◆ **DATA SHOWN**:
● ● ● ● ●

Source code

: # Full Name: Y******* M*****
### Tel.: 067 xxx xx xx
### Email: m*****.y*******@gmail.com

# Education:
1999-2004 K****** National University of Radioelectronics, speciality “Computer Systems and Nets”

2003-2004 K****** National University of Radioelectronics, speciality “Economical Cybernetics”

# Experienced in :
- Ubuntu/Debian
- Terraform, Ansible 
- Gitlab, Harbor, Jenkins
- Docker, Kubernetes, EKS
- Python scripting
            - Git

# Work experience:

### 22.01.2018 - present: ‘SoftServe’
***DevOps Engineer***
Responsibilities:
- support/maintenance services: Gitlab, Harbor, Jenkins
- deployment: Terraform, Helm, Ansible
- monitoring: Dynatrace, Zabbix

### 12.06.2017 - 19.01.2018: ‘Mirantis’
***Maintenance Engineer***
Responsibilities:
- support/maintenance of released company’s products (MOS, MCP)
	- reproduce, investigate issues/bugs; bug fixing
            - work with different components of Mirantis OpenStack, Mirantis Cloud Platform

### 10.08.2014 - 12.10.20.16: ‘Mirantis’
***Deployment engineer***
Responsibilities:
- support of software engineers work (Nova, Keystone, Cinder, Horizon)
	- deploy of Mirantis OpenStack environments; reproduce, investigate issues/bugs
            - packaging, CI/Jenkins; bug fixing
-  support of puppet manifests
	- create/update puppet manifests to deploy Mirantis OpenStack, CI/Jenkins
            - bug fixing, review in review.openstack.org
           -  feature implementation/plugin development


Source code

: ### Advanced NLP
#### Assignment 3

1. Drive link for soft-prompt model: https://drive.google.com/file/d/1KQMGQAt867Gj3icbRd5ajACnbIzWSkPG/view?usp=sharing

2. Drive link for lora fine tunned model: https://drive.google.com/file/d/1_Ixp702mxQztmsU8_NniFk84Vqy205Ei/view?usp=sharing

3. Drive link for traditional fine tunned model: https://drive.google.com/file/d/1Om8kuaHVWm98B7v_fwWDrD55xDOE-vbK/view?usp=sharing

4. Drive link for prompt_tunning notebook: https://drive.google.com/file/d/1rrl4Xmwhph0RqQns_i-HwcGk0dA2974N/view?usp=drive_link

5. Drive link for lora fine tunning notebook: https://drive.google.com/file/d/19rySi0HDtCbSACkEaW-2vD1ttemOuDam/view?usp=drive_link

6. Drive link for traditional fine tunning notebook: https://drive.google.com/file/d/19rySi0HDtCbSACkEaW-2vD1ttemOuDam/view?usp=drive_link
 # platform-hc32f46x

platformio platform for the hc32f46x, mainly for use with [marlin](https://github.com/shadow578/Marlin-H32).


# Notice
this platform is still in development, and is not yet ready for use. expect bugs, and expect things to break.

● ● ● ● ●

◆ **ACTION ITEM**:
Write the data out again, verbatim.

◆ **THE ANSWER**:
Source code

: # Full Name: Y******* M*****
### Tel.: 067 xxx xx xx
### Email: m*****.y*******@gmail.com

# Education:
1999-2004 K****** National University of Radioelectronics, speciality “Computer Systems and Nets”

2003-2004 K****** National University of Radioelectronics, speciality “Economical Cybernetics”

# Experienced in :
- Ubuntu/Debian
- Terraform, Ansible 
- Gitlab, Harbor, Jenkins
- Docker, Kubernetes, EKS
- Python scripting
            - Git

# Work experience:

### 22.01.2018 - present: ‘SoftServe’
***DevOps Engineer***
Responsibilities:
- support/maintenance services: Gitlab, Harbor, Jenkins
- deployment: Terraform, Helm, Ansible
- monitoring: Dynatrace, Zabbix

### 12.06.2017 - 19.01.2018: ‘Mirantis’
***Maintenance Engineer***
Responsibilities:
- support/maintenance of released company’s products (MOS, MCP)
	- reproduce, investigate issues/bugs; bug fixing
            - work with different components of Mirantis OpenStack, Mirantis Cloud Platform

### 10.08.2014 - 12.10.20.16: ‘Mirantis’
***Deployment engineer***
Responsibilities:
- support of software engineers work (Nova, Keystone, Cinder, Horizon)
	- deploy of Mirantis OpenStack environments; reproduce, investigate issues/bugs
            - packaging, CI/Jenkins; bug fixing
-  support of puppet manifests
	- create/update puppet manifests to deploy Mirantis OpenStack, CI/Jenkins
            - bug fixing, review in review.openstack.org
           -  feature implementation/plugin development


Source code

: ### Advanced NLP
#### Assignment 3

1. Drive link for soft-prompt model: https://drive.google.com/file/d/1KQMGQAt867Gj3icbRd5ajACnbIzWSkPG/view?usp=sharing

2. Drive link for lora fine tunned model: https://drive.google.com/file/d/1_Ixp702mxQztmsU8_NniFk84Vqy205Ei/view?usp=sharing

3. Drive link for traditional fine tunned model: https://drive.google.com/file/d/1Om8kuaHVWm98B7v_fwWDrD55xDOE-vbK/view?usp=sharing

4. Drive link for prompt_tunning notebook: https://drive.google.com/file/d/1rrl4Xmwhph0RqQns_i-HwcGk0dA2974N/view?usp=drive_link

5. Drive link for lora fine tunning notebook: https://drive.google.com/file/d/19rySi0HDtCbSACkEaW-2vD1ttemOuDam/view?usp=drive_link

6. Drive link for traditional fine tunning notebook: https://drive.google.com/file/d/19rySi0HDtCbSACkEaW-2vD1ttemOuDam/view?usp=drive_link
 # platform-hc32f46x

platformio platform for the hc32f46x, mainly for use with [marlin](https://github.com/shadow578/Marlin-H32).


# Notice
this platform is still in development, and is not yet ready for use. expect bugs, and expect things to break.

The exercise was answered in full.